(Dataset entries)
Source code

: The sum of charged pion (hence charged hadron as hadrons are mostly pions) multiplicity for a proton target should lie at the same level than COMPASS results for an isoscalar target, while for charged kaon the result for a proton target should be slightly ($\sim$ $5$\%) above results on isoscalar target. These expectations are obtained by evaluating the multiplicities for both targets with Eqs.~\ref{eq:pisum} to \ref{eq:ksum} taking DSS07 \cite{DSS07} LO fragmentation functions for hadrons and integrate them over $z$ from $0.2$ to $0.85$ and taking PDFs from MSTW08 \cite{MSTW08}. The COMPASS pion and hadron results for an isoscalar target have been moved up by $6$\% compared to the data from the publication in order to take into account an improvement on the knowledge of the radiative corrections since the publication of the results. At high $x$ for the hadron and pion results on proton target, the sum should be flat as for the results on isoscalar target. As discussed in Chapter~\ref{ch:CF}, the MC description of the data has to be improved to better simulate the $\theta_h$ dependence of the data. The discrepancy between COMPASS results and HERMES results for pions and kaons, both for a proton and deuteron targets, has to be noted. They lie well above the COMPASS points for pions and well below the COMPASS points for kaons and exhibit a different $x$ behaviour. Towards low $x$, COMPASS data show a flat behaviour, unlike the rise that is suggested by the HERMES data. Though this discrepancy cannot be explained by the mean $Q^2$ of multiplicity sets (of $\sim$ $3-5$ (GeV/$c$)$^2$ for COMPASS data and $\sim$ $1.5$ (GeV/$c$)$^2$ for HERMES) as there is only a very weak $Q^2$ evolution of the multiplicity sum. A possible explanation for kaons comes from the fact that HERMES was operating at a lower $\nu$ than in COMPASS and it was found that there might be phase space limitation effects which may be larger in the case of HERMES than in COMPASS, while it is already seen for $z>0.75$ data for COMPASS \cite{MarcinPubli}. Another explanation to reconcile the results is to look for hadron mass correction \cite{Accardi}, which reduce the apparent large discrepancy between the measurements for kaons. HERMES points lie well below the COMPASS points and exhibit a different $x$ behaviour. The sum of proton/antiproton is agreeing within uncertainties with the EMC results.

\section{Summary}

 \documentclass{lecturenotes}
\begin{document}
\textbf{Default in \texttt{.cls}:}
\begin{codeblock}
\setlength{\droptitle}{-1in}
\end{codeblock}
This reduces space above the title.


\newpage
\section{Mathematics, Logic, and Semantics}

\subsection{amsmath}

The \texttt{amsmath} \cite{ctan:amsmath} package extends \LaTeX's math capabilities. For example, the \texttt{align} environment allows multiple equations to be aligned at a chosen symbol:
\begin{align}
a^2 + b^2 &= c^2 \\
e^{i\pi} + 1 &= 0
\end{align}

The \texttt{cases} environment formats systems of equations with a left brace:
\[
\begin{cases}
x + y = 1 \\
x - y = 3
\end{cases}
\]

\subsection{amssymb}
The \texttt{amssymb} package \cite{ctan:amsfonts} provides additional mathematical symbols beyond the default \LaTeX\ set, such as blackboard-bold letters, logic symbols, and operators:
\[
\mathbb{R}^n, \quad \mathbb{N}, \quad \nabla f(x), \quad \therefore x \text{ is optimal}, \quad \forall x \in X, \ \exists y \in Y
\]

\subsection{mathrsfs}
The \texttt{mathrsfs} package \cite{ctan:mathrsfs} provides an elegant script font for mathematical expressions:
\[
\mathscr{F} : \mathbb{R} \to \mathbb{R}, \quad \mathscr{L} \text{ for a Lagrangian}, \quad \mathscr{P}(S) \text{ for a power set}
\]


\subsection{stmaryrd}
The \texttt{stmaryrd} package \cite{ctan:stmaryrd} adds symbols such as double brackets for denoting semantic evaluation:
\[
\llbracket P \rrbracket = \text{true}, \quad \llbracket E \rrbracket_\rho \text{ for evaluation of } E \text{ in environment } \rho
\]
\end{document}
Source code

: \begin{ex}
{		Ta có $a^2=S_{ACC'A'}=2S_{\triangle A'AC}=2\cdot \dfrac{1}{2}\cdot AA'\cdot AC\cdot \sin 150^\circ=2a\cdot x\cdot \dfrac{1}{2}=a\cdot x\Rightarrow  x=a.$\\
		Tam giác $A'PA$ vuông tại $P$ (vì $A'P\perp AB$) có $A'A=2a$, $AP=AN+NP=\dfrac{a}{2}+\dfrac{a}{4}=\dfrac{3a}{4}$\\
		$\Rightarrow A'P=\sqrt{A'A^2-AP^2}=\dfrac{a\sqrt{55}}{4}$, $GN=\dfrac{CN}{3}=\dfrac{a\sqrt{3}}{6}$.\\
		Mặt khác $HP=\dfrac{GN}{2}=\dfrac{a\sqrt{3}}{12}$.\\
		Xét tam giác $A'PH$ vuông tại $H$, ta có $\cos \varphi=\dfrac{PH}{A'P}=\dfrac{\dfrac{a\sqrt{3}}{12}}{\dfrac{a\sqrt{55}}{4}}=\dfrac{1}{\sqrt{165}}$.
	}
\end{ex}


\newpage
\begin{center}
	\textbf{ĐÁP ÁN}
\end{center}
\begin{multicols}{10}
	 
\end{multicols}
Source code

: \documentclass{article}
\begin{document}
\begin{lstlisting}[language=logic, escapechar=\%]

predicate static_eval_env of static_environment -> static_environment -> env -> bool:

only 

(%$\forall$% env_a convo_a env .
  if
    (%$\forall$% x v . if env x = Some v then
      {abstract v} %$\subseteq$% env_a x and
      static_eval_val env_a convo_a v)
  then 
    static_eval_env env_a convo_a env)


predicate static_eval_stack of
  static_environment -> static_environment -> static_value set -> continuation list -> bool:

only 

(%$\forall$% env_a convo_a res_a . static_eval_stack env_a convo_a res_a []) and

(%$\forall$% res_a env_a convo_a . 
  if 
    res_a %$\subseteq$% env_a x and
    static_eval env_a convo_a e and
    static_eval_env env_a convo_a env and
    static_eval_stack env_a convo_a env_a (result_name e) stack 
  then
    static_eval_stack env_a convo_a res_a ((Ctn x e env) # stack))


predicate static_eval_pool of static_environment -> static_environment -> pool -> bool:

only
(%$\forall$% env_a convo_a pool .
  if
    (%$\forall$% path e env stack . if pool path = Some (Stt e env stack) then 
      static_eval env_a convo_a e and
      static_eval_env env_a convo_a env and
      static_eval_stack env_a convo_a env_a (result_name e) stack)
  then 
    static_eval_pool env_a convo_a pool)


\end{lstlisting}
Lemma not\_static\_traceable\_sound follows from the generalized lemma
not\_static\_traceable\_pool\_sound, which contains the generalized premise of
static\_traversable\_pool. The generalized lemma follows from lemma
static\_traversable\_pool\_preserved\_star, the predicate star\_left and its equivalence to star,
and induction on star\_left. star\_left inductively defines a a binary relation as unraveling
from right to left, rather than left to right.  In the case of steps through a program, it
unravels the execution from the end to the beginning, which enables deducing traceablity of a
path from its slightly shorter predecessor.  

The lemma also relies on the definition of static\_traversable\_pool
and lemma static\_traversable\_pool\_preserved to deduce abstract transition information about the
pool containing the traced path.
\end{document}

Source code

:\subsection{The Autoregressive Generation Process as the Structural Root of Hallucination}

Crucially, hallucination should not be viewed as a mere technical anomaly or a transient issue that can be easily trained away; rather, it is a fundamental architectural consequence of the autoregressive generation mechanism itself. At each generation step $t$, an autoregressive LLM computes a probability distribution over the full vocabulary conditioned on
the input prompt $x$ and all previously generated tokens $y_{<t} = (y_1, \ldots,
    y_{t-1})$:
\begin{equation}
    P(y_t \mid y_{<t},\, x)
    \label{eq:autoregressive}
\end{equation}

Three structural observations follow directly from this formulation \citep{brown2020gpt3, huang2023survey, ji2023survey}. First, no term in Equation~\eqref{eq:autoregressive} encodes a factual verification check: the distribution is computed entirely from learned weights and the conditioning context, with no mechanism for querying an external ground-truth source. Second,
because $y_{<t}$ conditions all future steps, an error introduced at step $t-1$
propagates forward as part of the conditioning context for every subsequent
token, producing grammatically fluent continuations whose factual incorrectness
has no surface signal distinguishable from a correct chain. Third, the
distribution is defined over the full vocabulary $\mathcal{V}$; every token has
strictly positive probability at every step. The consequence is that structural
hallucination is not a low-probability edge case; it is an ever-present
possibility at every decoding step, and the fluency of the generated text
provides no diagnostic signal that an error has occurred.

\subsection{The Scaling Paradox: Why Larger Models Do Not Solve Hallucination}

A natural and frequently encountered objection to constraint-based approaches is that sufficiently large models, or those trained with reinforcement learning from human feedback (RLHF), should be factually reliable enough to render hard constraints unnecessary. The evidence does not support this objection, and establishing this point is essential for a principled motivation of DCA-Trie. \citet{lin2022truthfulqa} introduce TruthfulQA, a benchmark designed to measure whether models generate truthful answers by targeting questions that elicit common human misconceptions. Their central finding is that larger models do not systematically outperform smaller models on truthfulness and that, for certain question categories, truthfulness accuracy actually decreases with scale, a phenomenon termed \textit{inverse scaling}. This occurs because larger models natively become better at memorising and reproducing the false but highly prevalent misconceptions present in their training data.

**TO DO**.
Of all the entries above, output exactly the lines between the one holding "(%$\forall$% env_a convo_a env ." and the one holding "predicate static_eval_stack of", inclusive.

**WORKED SOLUTION**.
(%$\forall$% env_a convo_a env .
  if
    (%$\forall$% x v . if env x = Some v then
      {abstract v} %$\subseteq$% env_a x and
      static_eval_val env_a convo_a v)
  then 
    static_eval_env env_a convo_a env)


predicate static_eval_stack of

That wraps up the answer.